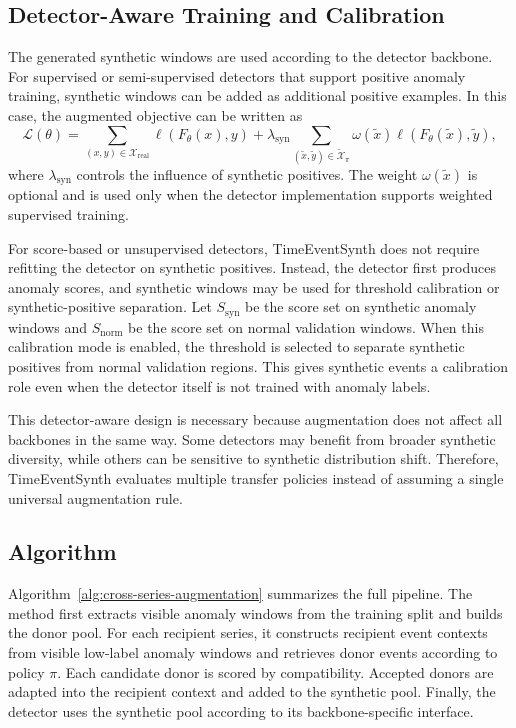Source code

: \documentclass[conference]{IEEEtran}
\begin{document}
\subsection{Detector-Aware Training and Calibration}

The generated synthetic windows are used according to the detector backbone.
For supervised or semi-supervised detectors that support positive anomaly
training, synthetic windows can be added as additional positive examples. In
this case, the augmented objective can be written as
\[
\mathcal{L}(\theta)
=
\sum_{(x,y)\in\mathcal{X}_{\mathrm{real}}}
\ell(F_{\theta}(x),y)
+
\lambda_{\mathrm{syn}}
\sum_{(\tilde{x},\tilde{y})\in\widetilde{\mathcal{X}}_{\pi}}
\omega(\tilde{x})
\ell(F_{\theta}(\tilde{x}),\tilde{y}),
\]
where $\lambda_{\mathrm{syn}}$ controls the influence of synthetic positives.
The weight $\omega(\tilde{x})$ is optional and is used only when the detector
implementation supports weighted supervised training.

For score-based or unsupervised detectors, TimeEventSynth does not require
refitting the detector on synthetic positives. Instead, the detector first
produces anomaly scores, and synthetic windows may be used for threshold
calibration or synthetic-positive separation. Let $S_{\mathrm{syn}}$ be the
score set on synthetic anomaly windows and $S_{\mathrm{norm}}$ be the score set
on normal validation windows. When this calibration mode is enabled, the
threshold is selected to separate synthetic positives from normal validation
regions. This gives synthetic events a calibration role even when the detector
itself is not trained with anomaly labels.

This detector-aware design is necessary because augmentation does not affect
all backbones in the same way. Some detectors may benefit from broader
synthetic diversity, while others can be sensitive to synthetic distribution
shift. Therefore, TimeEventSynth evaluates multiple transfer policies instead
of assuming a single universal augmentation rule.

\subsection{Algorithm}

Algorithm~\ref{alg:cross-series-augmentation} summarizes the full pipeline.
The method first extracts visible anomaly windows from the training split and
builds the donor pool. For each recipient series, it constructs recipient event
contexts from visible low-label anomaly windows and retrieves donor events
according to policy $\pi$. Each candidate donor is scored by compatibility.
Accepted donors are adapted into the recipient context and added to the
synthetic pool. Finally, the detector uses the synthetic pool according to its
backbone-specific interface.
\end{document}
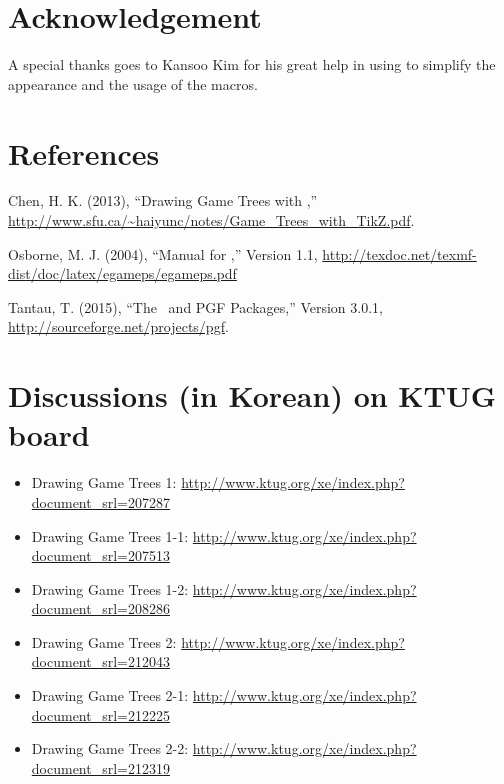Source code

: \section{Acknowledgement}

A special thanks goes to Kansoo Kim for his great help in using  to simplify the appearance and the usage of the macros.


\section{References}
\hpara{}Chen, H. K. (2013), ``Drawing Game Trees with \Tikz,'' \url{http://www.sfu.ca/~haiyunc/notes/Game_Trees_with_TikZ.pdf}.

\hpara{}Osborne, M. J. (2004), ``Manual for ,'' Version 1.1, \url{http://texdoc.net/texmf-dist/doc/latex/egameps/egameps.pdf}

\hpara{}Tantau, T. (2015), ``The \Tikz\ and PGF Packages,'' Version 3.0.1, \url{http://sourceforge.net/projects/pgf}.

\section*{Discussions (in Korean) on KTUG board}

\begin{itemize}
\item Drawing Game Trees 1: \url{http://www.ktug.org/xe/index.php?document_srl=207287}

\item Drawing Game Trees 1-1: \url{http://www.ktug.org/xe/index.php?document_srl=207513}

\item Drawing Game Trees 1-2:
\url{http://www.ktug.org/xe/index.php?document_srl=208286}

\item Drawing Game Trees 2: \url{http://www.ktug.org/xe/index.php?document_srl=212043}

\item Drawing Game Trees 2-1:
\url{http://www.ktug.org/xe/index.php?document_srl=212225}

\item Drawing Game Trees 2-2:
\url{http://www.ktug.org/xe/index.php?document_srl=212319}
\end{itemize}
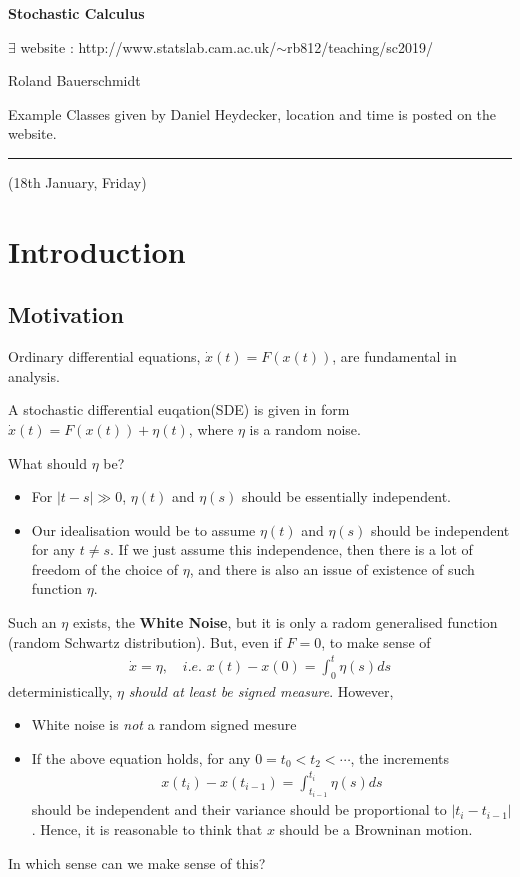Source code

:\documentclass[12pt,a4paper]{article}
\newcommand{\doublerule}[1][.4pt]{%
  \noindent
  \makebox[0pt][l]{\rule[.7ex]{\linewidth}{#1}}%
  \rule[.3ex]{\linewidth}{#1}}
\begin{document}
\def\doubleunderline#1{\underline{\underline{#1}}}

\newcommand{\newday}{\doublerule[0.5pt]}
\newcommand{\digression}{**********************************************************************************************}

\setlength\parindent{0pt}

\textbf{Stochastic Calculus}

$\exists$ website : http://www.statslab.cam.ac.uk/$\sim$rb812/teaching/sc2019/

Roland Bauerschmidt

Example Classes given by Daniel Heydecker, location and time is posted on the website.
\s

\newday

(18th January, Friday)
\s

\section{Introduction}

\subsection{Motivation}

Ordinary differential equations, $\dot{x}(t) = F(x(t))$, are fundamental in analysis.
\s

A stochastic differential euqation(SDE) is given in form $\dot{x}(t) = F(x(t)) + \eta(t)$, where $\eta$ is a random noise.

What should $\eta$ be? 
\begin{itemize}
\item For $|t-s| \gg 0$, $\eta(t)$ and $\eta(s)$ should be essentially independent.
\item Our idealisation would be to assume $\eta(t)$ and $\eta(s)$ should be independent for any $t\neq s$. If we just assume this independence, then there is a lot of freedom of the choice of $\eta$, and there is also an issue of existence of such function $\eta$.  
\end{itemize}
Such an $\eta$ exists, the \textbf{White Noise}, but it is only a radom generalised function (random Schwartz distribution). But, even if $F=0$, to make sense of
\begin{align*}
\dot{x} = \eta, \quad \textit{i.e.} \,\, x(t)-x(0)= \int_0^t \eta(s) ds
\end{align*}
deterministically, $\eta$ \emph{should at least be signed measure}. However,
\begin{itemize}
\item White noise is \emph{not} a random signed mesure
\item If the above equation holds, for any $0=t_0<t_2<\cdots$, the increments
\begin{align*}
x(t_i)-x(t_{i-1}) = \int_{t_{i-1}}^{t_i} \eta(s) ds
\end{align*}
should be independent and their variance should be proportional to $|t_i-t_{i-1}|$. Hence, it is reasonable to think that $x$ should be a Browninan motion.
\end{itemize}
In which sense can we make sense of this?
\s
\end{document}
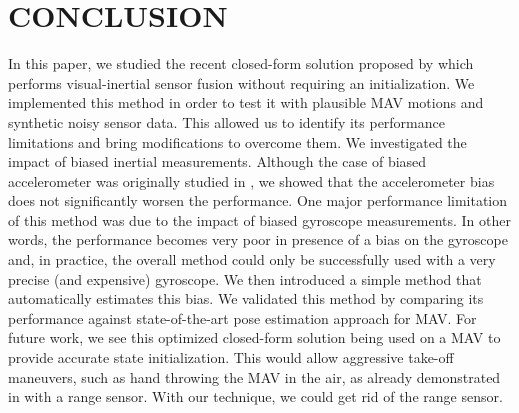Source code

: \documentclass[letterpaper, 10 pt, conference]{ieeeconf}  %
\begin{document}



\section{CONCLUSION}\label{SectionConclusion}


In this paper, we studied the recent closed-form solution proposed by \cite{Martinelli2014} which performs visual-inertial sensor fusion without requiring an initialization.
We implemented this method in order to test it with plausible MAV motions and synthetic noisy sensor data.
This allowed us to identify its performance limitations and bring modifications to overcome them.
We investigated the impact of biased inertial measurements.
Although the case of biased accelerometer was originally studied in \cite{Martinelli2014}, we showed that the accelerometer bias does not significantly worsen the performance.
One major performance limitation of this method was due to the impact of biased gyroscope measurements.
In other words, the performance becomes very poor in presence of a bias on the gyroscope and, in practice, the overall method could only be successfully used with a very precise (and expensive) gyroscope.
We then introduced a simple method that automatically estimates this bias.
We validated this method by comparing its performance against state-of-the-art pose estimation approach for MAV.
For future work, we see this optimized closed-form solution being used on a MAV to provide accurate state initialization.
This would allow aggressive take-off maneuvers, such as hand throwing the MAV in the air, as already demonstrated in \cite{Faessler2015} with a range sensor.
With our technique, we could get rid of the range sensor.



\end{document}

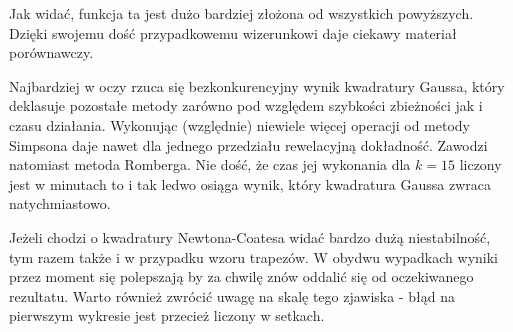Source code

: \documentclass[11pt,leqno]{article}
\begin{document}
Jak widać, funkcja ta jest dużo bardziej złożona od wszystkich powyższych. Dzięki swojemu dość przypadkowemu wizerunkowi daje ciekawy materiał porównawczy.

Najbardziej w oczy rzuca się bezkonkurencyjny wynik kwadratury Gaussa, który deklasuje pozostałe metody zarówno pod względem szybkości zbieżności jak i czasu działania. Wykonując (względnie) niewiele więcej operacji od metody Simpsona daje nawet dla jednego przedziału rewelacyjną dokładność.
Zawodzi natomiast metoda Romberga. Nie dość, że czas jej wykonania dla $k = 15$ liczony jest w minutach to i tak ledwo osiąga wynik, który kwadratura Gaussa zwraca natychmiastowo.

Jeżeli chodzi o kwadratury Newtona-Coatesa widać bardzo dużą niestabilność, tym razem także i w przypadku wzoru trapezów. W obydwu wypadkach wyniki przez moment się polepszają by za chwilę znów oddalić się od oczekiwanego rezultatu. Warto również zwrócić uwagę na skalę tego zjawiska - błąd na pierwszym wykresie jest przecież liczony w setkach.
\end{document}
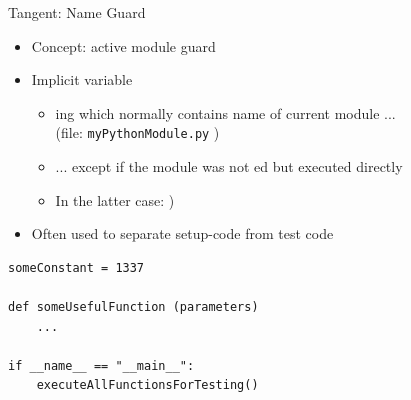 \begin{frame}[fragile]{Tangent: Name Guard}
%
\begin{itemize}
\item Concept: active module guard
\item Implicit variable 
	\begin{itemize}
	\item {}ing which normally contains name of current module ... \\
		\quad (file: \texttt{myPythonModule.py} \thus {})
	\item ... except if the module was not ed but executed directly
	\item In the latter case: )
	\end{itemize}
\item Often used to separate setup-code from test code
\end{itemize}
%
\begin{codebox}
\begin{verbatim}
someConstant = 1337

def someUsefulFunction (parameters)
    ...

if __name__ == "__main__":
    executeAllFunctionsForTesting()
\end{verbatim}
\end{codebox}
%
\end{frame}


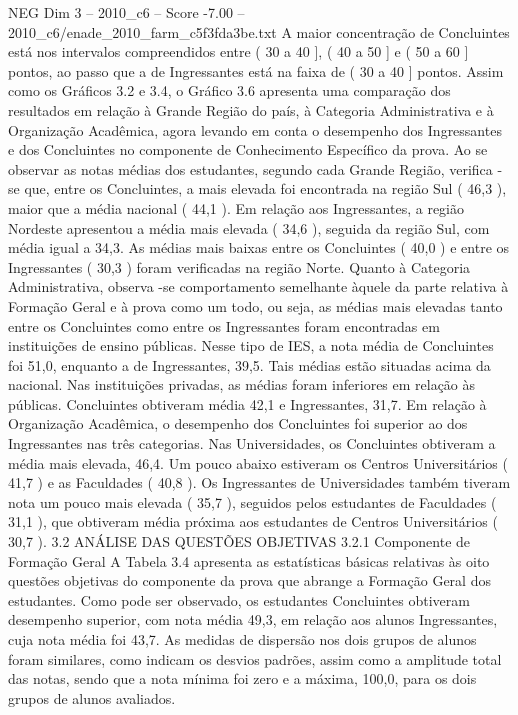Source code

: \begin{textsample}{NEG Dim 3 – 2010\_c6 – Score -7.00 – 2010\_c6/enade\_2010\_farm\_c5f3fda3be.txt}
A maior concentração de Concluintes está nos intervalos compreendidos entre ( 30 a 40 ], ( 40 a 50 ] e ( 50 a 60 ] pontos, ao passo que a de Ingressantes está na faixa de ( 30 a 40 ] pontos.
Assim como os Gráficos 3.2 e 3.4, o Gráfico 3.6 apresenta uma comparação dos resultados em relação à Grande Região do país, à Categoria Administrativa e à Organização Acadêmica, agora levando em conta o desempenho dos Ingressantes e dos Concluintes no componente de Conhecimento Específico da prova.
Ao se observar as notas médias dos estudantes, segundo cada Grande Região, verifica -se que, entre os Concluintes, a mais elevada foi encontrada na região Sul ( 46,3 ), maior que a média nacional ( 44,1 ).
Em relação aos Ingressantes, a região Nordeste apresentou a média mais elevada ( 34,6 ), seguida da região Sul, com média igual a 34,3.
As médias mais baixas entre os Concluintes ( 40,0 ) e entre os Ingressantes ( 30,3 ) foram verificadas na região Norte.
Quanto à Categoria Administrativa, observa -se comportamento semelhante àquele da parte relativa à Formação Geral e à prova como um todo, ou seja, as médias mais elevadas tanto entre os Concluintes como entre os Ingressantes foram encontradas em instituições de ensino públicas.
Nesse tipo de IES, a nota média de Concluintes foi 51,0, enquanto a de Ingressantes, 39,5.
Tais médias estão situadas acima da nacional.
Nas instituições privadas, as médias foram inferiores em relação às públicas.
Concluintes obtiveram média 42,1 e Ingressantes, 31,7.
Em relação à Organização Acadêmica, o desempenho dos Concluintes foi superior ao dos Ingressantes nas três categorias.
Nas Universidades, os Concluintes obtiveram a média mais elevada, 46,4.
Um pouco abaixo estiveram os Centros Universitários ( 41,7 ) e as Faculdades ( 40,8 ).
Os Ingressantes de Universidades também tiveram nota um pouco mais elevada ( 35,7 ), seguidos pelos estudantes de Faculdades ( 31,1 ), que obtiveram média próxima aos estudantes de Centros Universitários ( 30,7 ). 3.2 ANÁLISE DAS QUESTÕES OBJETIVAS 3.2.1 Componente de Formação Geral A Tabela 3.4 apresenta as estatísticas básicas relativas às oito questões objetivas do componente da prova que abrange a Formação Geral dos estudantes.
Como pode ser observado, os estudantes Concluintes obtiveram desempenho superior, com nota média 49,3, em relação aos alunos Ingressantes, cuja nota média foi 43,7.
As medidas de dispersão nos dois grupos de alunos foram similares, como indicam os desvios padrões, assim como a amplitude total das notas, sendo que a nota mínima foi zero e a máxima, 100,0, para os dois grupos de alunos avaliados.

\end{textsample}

◆ ◆ ◆ ◆ ◆ ◆ ◆

* _PROBLEM TO SOLVE_
Please give an exact copy of the entries above, from the line with "be essentially independent." down to the line with "random signed mesure", inclusive, and nothing else.

* _ANSWER BOX_
\item For $|t-s| \gg 0$, $\eta(t)$ and $\eta(s)$ should be essentially independent.
\item Our idealisation would be to assume $\eta(t)$ and $\eta(s)$ should be independent for any $t\neq s$. If we just assume this independence, then there is a lot of freedom of the choice of $\eta$, and there is also an issue of existence of such function $\eta$.  
\end{itemize}
Such an $\eta$ exists, the \textbf{White Noise}, but it is only a radom generalised function (random Schwartz distribution). But, even if $F=0$, to make sense of
\begin{align*}
\dot{x} = \eta, \quad \textit{i.e.} \,\, x(t)-x(0)= \int_0^t \eta(s) ds
\end{align*}
deterministically, $\eta$ \emph{should at least be signed measure}. However,
\begin{itemize}
\item White noise is \emph{not} a random signed mesure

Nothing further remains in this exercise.